═══ GIVEN RECORDS ═══
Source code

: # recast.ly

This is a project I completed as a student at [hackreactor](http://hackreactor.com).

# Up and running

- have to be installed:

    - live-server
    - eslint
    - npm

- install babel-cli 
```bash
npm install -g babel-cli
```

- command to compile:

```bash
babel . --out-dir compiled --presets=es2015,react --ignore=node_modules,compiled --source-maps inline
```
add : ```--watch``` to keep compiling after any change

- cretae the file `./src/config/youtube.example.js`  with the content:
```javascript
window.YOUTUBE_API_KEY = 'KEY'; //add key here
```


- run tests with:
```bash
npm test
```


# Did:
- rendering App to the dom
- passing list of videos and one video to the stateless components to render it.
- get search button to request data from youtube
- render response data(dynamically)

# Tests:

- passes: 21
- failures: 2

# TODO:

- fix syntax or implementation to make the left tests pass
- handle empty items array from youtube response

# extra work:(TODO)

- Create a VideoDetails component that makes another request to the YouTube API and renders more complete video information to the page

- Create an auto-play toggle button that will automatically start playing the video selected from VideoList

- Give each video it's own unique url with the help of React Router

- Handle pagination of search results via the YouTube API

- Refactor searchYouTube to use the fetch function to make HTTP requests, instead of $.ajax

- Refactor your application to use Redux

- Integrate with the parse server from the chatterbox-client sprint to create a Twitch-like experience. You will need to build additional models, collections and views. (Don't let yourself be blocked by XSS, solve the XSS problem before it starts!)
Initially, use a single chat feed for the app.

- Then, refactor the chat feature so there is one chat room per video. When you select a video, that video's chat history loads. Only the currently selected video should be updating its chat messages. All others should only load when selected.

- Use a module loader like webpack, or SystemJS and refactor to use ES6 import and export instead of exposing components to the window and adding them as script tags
═══
The result should be every line that contains "video", copied from the entries.

# ANSWER SPACE
- passing list of videos and one video to the stateless components to render it.
- Create a VideoDetails component that makes another request to the YouTube API and renders more complete video information to the page
- Create an auto-play toggle button that will automatically start playing the video selected from VideoList
- Give each video it's own unique url with the help of React Router
- Then, refactor the chat feature so there is one chat room per video. When you select a video, that video's chat history loads. Only the currently selected video should be updating its chat messages. All others should only load when selected.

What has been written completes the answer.